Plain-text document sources
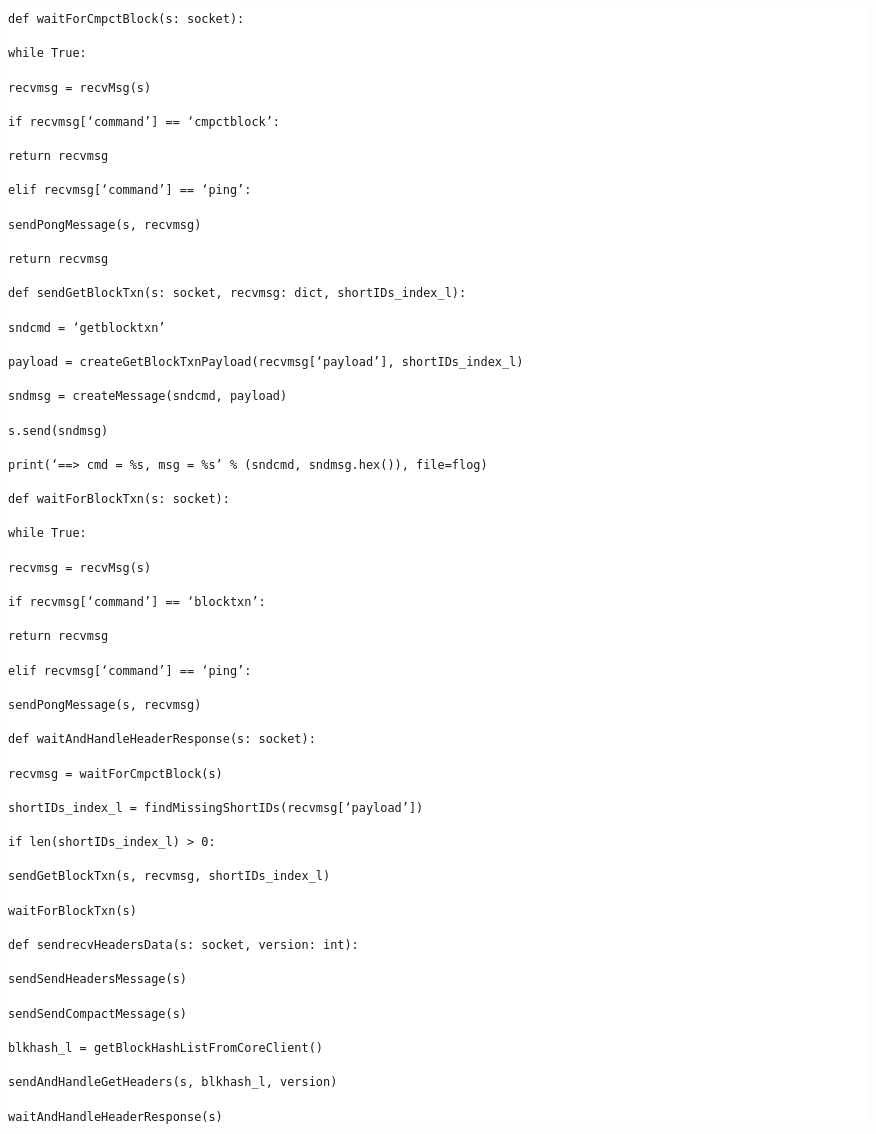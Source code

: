 `def waitForCmpctBlock(s: socket):`

`while True:`

`recvmsg = recvMsg(s)`

`if recvmsg[‘command’] == ‘cmpctblock’:`

`return recvmsg`

`elif recvmsg[‘command’] == ‘ping’:`

`sendPongMessage(s, recvmsg)`

`return recvmsg`

`def sendGetBlockTxn(s: socket, recvmsg: dict, shortIDs_index_l):`

`sndcmd = ‘getblocktxn’`

`payload = createGetBlockTxnPayload(recvmsg[‘payload’], shortIDs_index_l)`

`sndmsg = createMessage(sndcmd, payload)`

`s.send(sndmsg)`

`print(‘==> cmd = %s, msg = %s’ % (sndcmd, sndmsg.hex()), file=flog)`

`def waitForBlockTxn(s: socket):`

`while True:`

`recvmsg = recvMsg(s)`

`if recvmsg[‘command’] == ‘blocktxn’:`

`return recvmsg`

`elif recvmsg[‘command’] == ‘ping’:`

`sendPongMessage(s, recvmsg)`

`def waitAndHandleHeaderResponse(s: socket):`

`recvmsg = waitForCmpctBlock(s)`

`shortIDs_index_l = findMissingShortIDs(recvmsg[‘payload’])`

`if len(shortIDs_index_l) > 0:`

`sendGetBlockTxn(s, recvmsg, shortIDs_index_l)`

`waitForBlockTxn(s)`

`def sendrecvHeadersData(s: socket, version: int):`

`sendSendHeadersMessage(s)`

`sendSendCompactMessage(s)`

`blkhash_l = getBlockHashListFromCoreClient()`

`sendAndHandleGetHeaders(s, blkhash_l, version)`

`waitAndHandleHeaderResponse(s)`
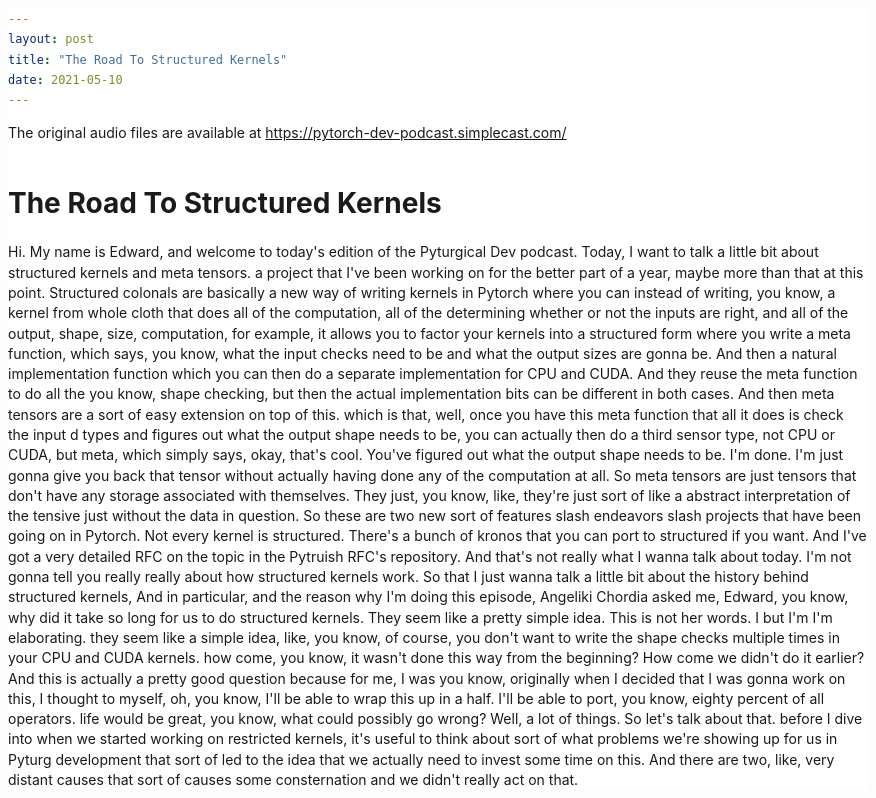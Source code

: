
 ```yaml
---
layout: post
title: "The Road To Structured Kernels"
date: 2021-05-10
---
```

The original audio files are available at https://pytorch-dev-podcast.simplecast.com/

# The Road To Structured Kernels

Hi.
My name is Edward, and welcome to today's edition of the Pyturgical Dev podcast.
Today, I want to talk a little bit about structured kernels and meta tensors.
a project that I've been working on for the better part of a year, maybe more than that at this point.
Structured colonals are basically a new way of writing kernels in Pytorch where you can instead of writing, you know, a kernel from whole cloth that does all of the computation, all of the determining whether or not the inputs are right, and all of the output, shape, size, computation, for example, it allows you to factor your kernels into a structured form where you write a meta function, which says, you know, what the input checks need to be and what the output sizes are gonna be.
And then a natural implementation function which you can then do a separate implementation for CPU and CUDA.
And they reuse the meta function to do all the you know, shape checking, but then the actual implementation bits can be different in both cases.
And then meta tensors are a sort of easy extension on top of this.
which is that, well, once you have this meta function that all it does is check the input d types and figures out what the output shape needs to be, you can actually then do a third sensor type, not CPU or CUDA, but meta, which simply says, okay, that's cool.
You've figured out what the output shape needs to be.
I'm done.
I'm just gonna give you back that tensor without actually having done any of the computation at all.
So meta tensors are just tensors that don't have any storage associated with themselves.
They just, you know, like, they're just sort of like a abstract interpretation of the tensive just without the data in question.
So these are two new sort of features slash endeavors slash projects that have been going on in Pytorch.
Not every kernel is structured.
There's a bunch of kronos that you can port to structured if you want.
And I've got a very detailed RFC on the topic in the Pytruish RFC's repository.
And that's not really what I wanna talk about today.
I'm not gonna tell you really really about how structured kernels work.
So that I just wanna talk a little bit about the history behind structured kernels, And in particular, and the reason why I'm doing this episode, Angeliki Chordia asked me, Edward, you know, why did it take so long for us to do structured kernels.
They seem like a pretty simple idea.
This is not her words.
I but I'm I'm elaborating.
they seem like a simple idea, like, you know, of course, you don't want to write the shape checks multiple times in your CPU and CUDA kernels.
how come, you know, it wasn't done this way from the beginning? How come we didn't do it earlier? And this is actually a pretty good question because for me, I was you know, originally when I decided that I was gonna work on this, I thought to myself, oh, you know, I'll be able to wrap this up in a half.
I'll be able to port, you know, eighty percent of all operators.
life would be great, you know, what could possibly go wrong? Well, a lot of things.
So let's talk about that.
before I dive into when we started working on restricted kernels, it's useful to think about sort of what problems we're showing up for us in Pyturg development that sort of led to the idea that we actually need to invest some time on this.
And there are two, like, very distant causes that sort of causes some consternation and we didn't really act on that.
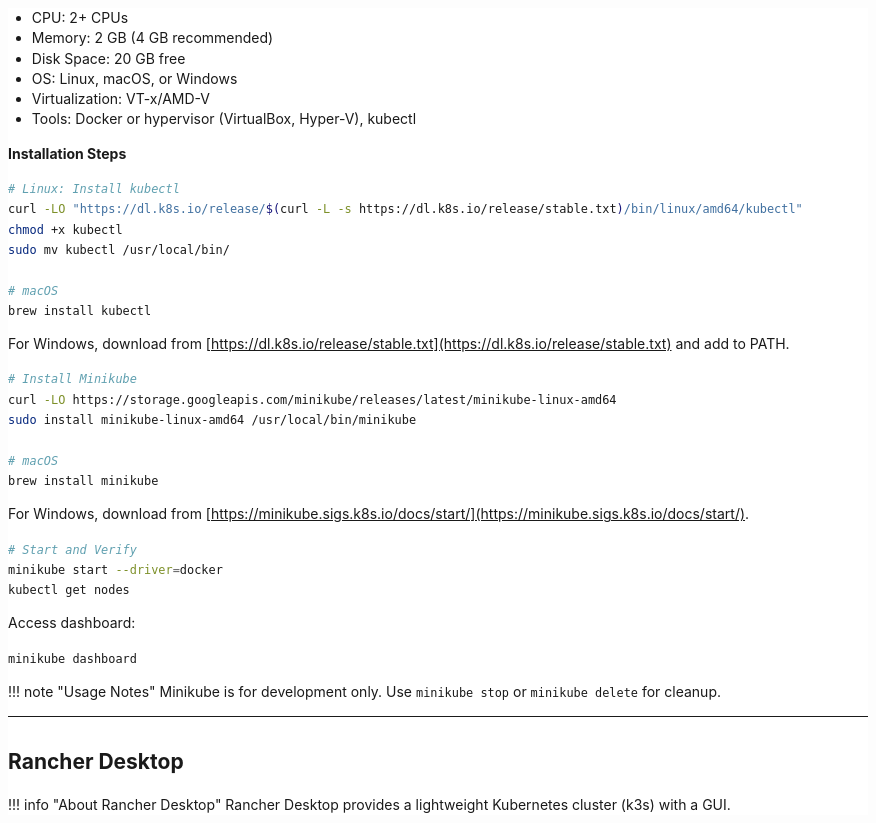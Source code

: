 - CPU: 2+ CPUs
- Memory: 2 GB (4 GB recommended)
- Disk Space: 20 GB free
- OS: Linux, macOS, or Windows
- Virtualization: VT-x/AMD-V
- Tools: Docker or hypervisor (VirtualBox, Hyper-V), kubectl

**Installation Steps**

```bash
# Linux: Install kubectl
curl -LO "https://dl.k8s.io/release/$(curl -L -s https://dl.k8s.io/release/stable.txt)/bin/linux/amd64/kubectl"
chmod +x kubectl
sudo mv kubectl /usr/local/bin/

# macOS
brew install kubectl
```

For Windows, download from [https://dl.k8s.io/release/stable.txt](https://dl.k8s.io/release/stable.txt) and add to PATH.

```bash
# Install Minikube
curl -LO https://storage.googleapis.com/minikube/releases/latest/minikube-linux-amd64
sudo install minikube-linux-amd64 /usr/local/bin/minikube

# macOS
brew install minikube
```

For Windows, download from [https://minikube.sigs.k8s.io/docs/start/](https://minikube.sigs.k8s.io/docs/start/).

```bash
# Start and Verify
minikube start --driver=docker
kubectl get nodes
```

Access dashboard:

```bash
minikube dashboard
```

!!! note "Usage Notes"
Minikube is for development only.
Use `minikube stop` or `minikube delete` for cleanup.

---

## Rancher Desktop

!!! info "About Rancher Desktop"
Rancher Desktop provides a lightweight Kubernetes cluster (k3s) with a GUI.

• Exercise objective:
Please return the lines above that run from the line containing "which is that, well, once" to the line containing "There's a bunch", inclusive, exactly and with no other lines.

• Final answer:
which is that, well, once you have this meta function that all it does is check the input d types and figures out what the output shape needs to be, you can actually then do a third sensor type, not CPU or CUDA, but meta, which simply says, okay, that's cool.
You've figured out what the output shape needs to be.
I'm done.
I'm just gonna give you back that tensor without actually having done any of the computation at all.
So meta tensors are just tensors that don't have any storage associated with themselves.
They just, you know, like, they're just sort of like a abstract interpretation of the tensive just without the data in question.
So these are two new sort of features slash endeavors slash projects that have been going on in Pytorch.
Not every kernel is structured.
There's a bunch of kronos that you can port to structured if you want.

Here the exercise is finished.